Work request: Every single record needs to be restated word for word.

====== Material provided

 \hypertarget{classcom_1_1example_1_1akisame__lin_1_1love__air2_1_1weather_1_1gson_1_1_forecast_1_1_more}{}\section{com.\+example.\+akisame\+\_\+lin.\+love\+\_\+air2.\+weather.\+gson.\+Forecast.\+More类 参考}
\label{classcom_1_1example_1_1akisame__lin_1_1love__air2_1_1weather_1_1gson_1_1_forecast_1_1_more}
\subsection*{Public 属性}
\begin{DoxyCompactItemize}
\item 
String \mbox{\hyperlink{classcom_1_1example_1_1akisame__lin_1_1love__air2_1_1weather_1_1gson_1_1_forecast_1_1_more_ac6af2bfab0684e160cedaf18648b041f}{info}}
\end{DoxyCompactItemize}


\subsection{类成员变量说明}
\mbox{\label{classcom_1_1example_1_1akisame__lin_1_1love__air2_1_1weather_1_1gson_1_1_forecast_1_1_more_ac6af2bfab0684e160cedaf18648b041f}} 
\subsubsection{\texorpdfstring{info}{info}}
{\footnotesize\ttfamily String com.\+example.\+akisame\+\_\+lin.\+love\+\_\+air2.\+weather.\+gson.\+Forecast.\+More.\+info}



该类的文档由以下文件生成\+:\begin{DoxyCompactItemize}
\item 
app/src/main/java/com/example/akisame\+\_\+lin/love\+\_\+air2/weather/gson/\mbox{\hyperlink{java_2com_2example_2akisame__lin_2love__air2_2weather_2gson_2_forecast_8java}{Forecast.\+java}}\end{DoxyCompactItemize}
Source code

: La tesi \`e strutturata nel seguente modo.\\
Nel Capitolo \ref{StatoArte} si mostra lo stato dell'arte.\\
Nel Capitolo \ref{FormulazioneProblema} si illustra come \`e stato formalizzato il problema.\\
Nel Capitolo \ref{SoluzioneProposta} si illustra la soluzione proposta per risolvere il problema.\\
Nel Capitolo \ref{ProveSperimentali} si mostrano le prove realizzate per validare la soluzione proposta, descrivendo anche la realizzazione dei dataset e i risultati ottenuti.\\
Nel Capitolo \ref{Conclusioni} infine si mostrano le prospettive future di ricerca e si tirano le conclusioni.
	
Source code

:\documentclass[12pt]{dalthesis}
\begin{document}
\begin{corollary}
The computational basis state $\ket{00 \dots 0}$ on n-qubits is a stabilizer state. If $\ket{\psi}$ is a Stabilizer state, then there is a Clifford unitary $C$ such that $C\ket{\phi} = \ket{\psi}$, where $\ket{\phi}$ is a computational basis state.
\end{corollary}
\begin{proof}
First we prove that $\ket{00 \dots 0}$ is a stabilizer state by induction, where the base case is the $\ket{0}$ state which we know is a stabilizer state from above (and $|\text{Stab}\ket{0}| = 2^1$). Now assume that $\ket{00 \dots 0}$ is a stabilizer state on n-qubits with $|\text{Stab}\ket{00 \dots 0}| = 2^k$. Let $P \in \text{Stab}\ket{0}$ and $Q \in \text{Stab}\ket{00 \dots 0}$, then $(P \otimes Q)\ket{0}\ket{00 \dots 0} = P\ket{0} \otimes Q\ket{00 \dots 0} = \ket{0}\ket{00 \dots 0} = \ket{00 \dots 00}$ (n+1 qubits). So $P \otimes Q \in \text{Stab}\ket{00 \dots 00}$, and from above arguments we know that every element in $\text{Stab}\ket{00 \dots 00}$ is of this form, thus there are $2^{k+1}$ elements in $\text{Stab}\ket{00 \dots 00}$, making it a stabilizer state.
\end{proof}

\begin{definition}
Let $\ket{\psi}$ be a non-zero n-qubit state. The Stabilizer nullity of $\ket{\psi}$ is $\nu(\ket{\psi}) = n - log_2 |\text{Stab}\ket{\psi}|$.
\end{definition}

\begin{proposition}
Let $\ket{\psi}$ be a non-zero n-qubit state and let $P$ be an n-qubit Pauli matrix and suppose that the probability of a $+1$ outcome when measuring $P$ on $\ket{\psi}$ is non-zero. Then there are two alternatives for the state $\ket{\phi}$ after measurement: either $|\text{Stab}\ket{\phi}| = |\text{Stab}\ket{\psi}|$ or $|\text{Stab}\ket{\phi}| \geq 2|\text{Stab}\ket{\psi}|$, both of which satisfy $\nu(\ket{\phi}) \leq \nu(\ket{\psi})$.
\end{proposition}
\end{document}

============

Task answer:
 \hypertarget{classcom_1_1example_1_1akisame__lin_1_1love__air2_1_1weather_1_1gson_1_1_forecast_1_1_more}{}\section{com.\+example.\+akisame\+\_\+lin.\+love\+\_\+air2.\+weather.\+gson.\+Forecast.\+More类 参考}
\label{classcom_1_1example_1_1akisame__lin_1_1love__air2_1_1weather_1_1gson_1_1_forecast_1_1_more}
\subsection*{Public 属性}
\begin{DoxyCompactItemize}
\item 
String \mbox{\hyperlink{classcom_1_1example_1_1akisame__lin_1_1love__air2_1_1weather_1_1gson_1_1_forecast_1_1_more_ac6af2bfab0684e160cedaf18648b041f}{info}}
\end{DoxyCompactItemize}


\subsection{类成员变量说明}
\mbox{\label{classcom_1_1example_1_1akisame__lin_1_1love__air2_1_1weather_1_1gson_1_1_forecast_1_1_more_ac6af2bfab0684e160cedaf18648b041f}} 
\subsubsection{\texorpdfstring{info}{info}}
{\footnotesize\ttfamily String com.\+example.\+akisame\+\_\+lin.\+love\+\_\+air2.\+weather.\+gson.\+Forecast.\+More.\+info}



该类的文档由以下文件生成\+:\begin{DoxyCompactItemize}
\item 
app/src/main/java/com/example/akisame\+\_\+lin/love\+\_\+air2/weather/gson/\mbox{\hyperlink{java_2com_2example_2akisame__lin_2love__air2_2weather_2gson_2_forecast_8java}{Forecast.\+java}}\end{DoxyCompactItemize}
Source code

: La tesi \`e strutturata nel seguente modo.\\
Nel Capitolo \ref{StatoArte} si mostra lo stato dell'arte.\\
Nel Capitolo \ref{FormulazioneProblema} si illustra come \`e stato formalizzato il problema.\\
Nel Capitolo \ref{SoluzioneProposta} si illustra la soluzione proposta per risolvere il problema.\\
Nel Capitolo \ref{ProveSperimentali} si mostrano le prove realizzate per validare la soluzione proposta, descrivendo anche la realizzazione dei dataset e i risultati ottenuti.\\
Nel Capitolo \ref{Conclusioni} infine si mostrano le prospettive future di ricerca e si tirano le conclusioni.
	
Source code

:\documentclass[12pt]{dalthesis}
\begin{document}
\begin{corollary}
The computational basis state $\ket{00 \dots 0}$ on n-qubits is a stabilizer state. If $\ket{\psi}$ is a Stabilizer state, then there is a Clifford unitary $C$ such that $C\ket{\phi} = \ket{\psi}$, where $\ket{\phi}$ is a computational basis state.
\end{corollary}
\begin{proof}
First we prove that $\ket{00 \dots 0}$ is a stabilizer state by induction, where the base case is the $\ket{0}$ state which we know is a stabilizer state from above (and $|\text{Stab}\ket{0}| = 2^1$). Now assume that $\ket{00 \dots 0}$ is a stabilizer state on n-qubits with $|\text{Stab}\ket{00 \dots 0}| = 2^k$. Let $P \in \text{Stab}\ket{0}$ and $Q \in \text{Stab}\ket{00 \dots 0}$, then $(P \otimes Q)\ket{0}\ket{00 \dots 0} = P\ket{0} \otimes Q\ket{00 \dots 0} = \ket{0}\ket{00 \dots 0} = \ket{00 \dots 00}$ (n+1 qubits). So $P \otimes Q \in \text{Stab}\ket{00 \dots 00}$, and from above arguments we know that every element in $\text{Stab}\ket{00 \dots 00}$ is of this form, thus there are $2^{k+1}$ elements in $\text{Stab}\ket{00 \dots 00}$, making it a stabilizer state.
\end{proof}

\begin{definition}
Let $\ket{\psi}$ be a non-zero n-qubit state. The Stabilizer nullity of $\ket{\psi}$ is $\nu(\ket{\psi}) = n - log_2 |\text{Stab}\ket{\psi}|$.
\end{definition}

\begin{proposition}
Let $\ket{\psi}$ be a non-zero n-qubit state and let $P$ be an n-qubit Pauli matrix and suppose that the probability of a $+1$ outcome when measuring $P$ on $\ket{\psi}$ is non-zero. Then there are two alternatives for the state $\ket{\phi}$ after measurement: either $|\text{Stab}\ket{\phi}| = |\text{Stab}\ket{\psi}|$ or $|\text{Stab}\ket{\phi}| \geq 2|\text{Stab}\ket{\psi}|$, both of which satisfy $\nu(\ket{\phi}) \leq \nu(\ket{\psi})$.
\end{proposition}
\end{document}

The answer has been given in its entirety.